I’m not into emacs, but is there a short summary why one would prefer orgmode over markdown for notes and more specific tools for other jobs (tasks)?
You can use org-mode as a notes-taking system, and that’s how I started using it, but it includes way more stuff:
This covers my use of org, there are many more features that I don’t use!
For me org-mode is a one stop replacement for markdown/jupiter notebooks/literate programming/presentations.
Just think of any time you’ve ever seen a README.md with a code snippet + output and a diagram. Now imagine if the only piece you actually had to write yourself was a code snippet + graphviz snippet.
I’ve used it for more than a decade, for a lot of different things. It started when I studied at a university, to take notes, organize TODOs, grew into managing my schedule (using TODOs , deadlines and…well the schedule feature) and writing drafts for assignments etc. Used it on my very basic netbook with great success.

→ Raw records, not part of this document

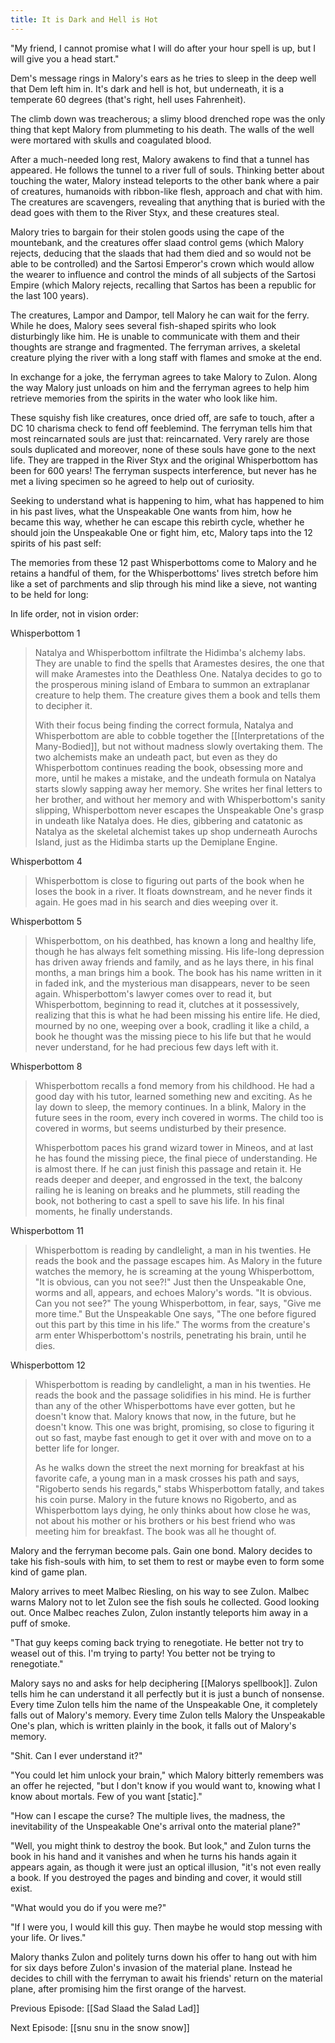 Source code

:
 ```yaml
---
title: It is Dark and Hell is Hot
---
```


"My friend, I cannot promise what I will do after your hour spell is up, but I will give you a head start."

Dem's message rings in Malory's ears as he tries to sleep in the deep well that Dem left him in. It's dark and hell is hot, but underneath, it is a temperate 60 degrees (that's right, hell uses Fahrenheit).

The climb down was treacherous; a slimy blood drenched rope was the only thing that kept Malory from plummeting to his death. The walls of the well were mortared with skulls and coagulated blood. 

After a much-needed long rest, Malory awakens to find that a tunnel has appeared. He follows the tunnel to a river full of souls. Thinking better about touching the water, Malory instead teleports to the other bank where a pair of creatures, humanoids with ribbon-like flesh, approach and chat with him. The creatures are scavengers, revealing that anything that is buried with the dead goes with them to the River Styx, and these creatures steal.

Malory tries to bargain for their stolen goods using the cape of the mountebank, and the creatures offer slaad control gems (which Malory rejects, deducing that the slaads that had them died and so would not be able to be controlled) and the Sartosi Emperor's crown which would allow the wearer to influence and control the minds of all subjects of the Sartosi Empire (which Malory rejects, recalling that Sartos has been a republic for the last 100 years).

The creatures, Lampor and Dampor, tell Malory he can wait for the ferry. While he does, Malory sees several fish-shaped spirits who look disturbingly like him. He is unable to communicate with them and their thoughts are strange and fragmented. The ferryman arrives, a skeletal creature plying the river with a long staff with flames and smoke at the end. 

In exchange for a joke, the ferryman agrees to take Malory to Zulon. Along the way Malory just unloads on him and the ferryman agrees to help him retrieve memories from the spirits in the water who look like him. 

These squishy fish like creatures, once dried off, are safe to touch, after a DC 10 charisma check to fend off feeblemind. The ferryman tells him that most reincarnated souls are just that: reincarnated. Very rarely are those souls duplicated and moreover, none of these souls have gone to the next life. They are trapped in the River Styx and the original Whisperbottom has been for 600 years! The ferryman suspects interference, but never has he met a living specimen so he agreed to help out of curiosity.

Seeking to understand what is happening to him, what has happened to him in his past lives, what the Unspeakable One wants from him, how he became this way, whether he can escape this rebirth cycle, whether he should join the Unspeakable One or fight him, etc, Malory taps into the 12 spirits of his past self: 

The memories from these 12 past Whisperbottoms come to Malory and he retains a handful of them, for the Whisperbottoms' lives stretch before him like a set of  parchments and slip through his mind like a sieve, not wanting to be held for long: 

In life order, not in vision order: 

Whisperbottom 1

> Natalya and Whisperbottom infiltrate the Hidimba's alchemy labs. They are unable to find the spells that Aramestes  desires, the one that will make Aramestes into the Deathless One. Natalya decides to go to the prosperous mining island of Embara to summon an extraplanar creature to help them. The creature gives them a book and tells them to decipher it. 
> 
> With their focus being finding the correct formula, Natalya and Whisperbottom are able to cobble together the [[Interpretations of the Many-Bodied]], but not without madness  slowly overtaking them. The two alchemists make an undeath pact, but even as they do Whisperbottom continues reading the book, obsessing more and more, until he makes a mistake, and the undeath formula on Natalya starts slowly sapping away her memory. She writes her final letters to her brother, and without her memory and with Whisperbottom's sanity slipping, Whisperbottom never escapes the Unspeakable One's grasp in undeath like Natalya does. He dies, gibbering and catatonic as Natalya as the skeletal alchemist takes up shop underneath Aurochs Island, just as the Hidimba starts up the Demiplane Engine. 

Whisperbottom 4

> Whisperbottom is close to figuring out parts of the book when he loses the book in a river. It floats downstream, and he never finds it again. He goes mad in his search and dies weeping over it.

Whisperbottom 5

> Whisperbottom, on his deathbed, has known a long and healthy life, though he has always felt something missing. His life-long depression has driven away friends and family, and as he lays there, in his final months, a man brings him a book. The book has his name written in it in faded ink, and the mysterious man disappears, never to be seen again. Whisperbottom's lawyer comes over to read it, but Whisperbottom, beginning to read it, clutches at it possessively, realizing that this is what he had been missing his entire life. He died, mourned by no one, weeping over a book, cradling it like a child, a book he thought was the missing piece to his life but that he would never understand, for he had precious few days left with it. 

Whisperbottom 8

> Whisperbottom recalls a fond memory from his childhood. He had a good day with his tutor, learned something new and exciting. As he lay down to sleep, the memory continues. In a blink, Malory in the future sees in the room, every inch covered in worms. The child too is covered in worms, but seems undisturbed by their presence. 
> 
> Whisperbottom paces his grand wizard tower in Mineos, and at last he has found the missing piece, the final piece of understanding. He is almost there. If he can just finish this passage and retain it. He reads deeper and deeper, and engrossed in the text, the balcony railing he is leaning on breaks and he plummets, still reading the book, not bothering to cast a spell to save his life. In his final moments, he finally understands.

Whisperbottom 11

> Whisperbottom is reading by candlelight, a man in his twenties. He reads the book and the passage escapes him. As Malory in the future watches the memory, he is screaming at the young Whisperbottom, "It is obvious, can you not see?!" Just then the Unspeakable One, worms and all, appears, and echoes Malory's words. "It is obvious. Can you not see?" The young Whisperbottom, in fear, says, "Give me more time." But the Unspeakable One says, "The one before figured out this part by this time in his life." The worms from the creature's arm enter Whisperbottom's nostrils, penetrating his brain, until he dies. 

Whisperbottom 12

> Whisperbottom is reading by candlelight, a man in his twenties. He reads the book and the passage solidifies in his mind. He is further than any of the other Whisperbottoms have ever gotten, but he doesn't know that. Malory knows that now, in the future, but he doesn't know. This one was bright, promising, so close to figuring it out so fast, maybe fast enough to get it over with and move on to a better life for longer. 
> 
> As he walks down the street the next morning for breakfast at his favorite cafe, a young man in a mask crosses his path and says, "Rigoberto sends his regards," stabs Whisperbottom fatally, and takes his coin purse. Malory in the future knows no Rigoberto, and as Whisperbottom lays dying, he only thinks about how close he was, not about his mother or his brothers or his best friend who was meeting him for breakfast. The book was all he thought of. 

Malory and the ferryman become pals. Gain one bond. Malory decides to take his fish-souls with him, to set them to rest or maybe even to form some kind of game plan. 

Malory arrives to meet Malbec Riesling, on his way to see Zulon. Malbec warns  Malory not to let Zulon see the fish souls he collected. Good looking out. Once Malbec reaches Zulon, Zulon instantly teleports him away in a puff of smoke. 

"That guy keeps coming back trying to renegotiate. He better not try to weasel out of this. I'm trying to party! You better not be trying to renegotiate."

Malory says no and asks for help deciphering [[Malorys spellbook]]. Zulon tells him he can understand it all perfectly but it is just a bunch of nonsense. Every time Zulon tells him the name of the Unspeakable One, it completely falls out of Malory's memory. Every time Zulon tells Malory the Unspeakable One's plan, which is written plainly in the book, it falls out of Malory's memory. 

"Shit. Can I ever understand it?"

"You could let him unlock your brain," which Malory bitterly remembers was an offer he rejected, "but I don't know if you would want to, knowing what I know about mortals. Few of you want \[static\]."

"How can I escape the curse? The multiple lives, the madness, the inevitability of the Unspeakable One's arrival onto the material plane?"

"Well, you might think to destroy the book. But look," and Zulon turns the book in his hand and it vanishes  and when he turns his hands again it appears again, as though it were just an optical illusion, "it's not even really a book. If you destroyed the pages and binding and cover, it would still exist.

"What would you do if you were me?"

"If I were you, I would kill this guy. Then maybe he would stop messing with your life. Or lives."

Malory thanks Zulon and politely turns down his offer to hang out with him for six days before Zulon's invasion of the material plane. Instead he decides to chill with the ferryman to await his friends' return on the material plane, after promising him the first orange of the harvest. 

Previous Episode: [[Sad Slaad the Salad Lad]]

Next Episode: [[snu snu in the snow snow]]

For work, I’ve used it to keep track of my time reporting, tracking bugs, and taking notes.
I’ve also used the table feature a lot, combined with the calculation functions to replace Excel for simple stuff and some moderately difficult stuff. The timetable plugin is also quite nice if you are using the time tracking.
My most recent hack (from today) is to use bug-reference-mode
with a custom regex to make bug numbers clickable, and having these links take me to our ticket system and the correct ticket. This is not org-mode
but it’s a part of why I like it so much - you can easily extend org-mode
(and Emacs, in general) to make it better for me.
I’m curious about this now. I had thought from my research that Scheme would not allow this in the presence of modules. If I have a Scheme module that defines a and exports b which calls a and c which calls a and b, can I overwrite a from outside the module so that b’s behaviour changes? Or b so that c’s behaviour changes?
If the procedure is not exported, you can’t access it from the outside, which means you can’t change the value of the identifier. However, from inside the module you can change it. If it is exported, it’s undefined behaviour if you may change it or not. CHICKEN allows redefinition of exported identifiers though.
That’s something I’ve never actually tried, but makes sense.
I did at some point realise that python allows you to override the __plus__
method, which can lead to… interesting results.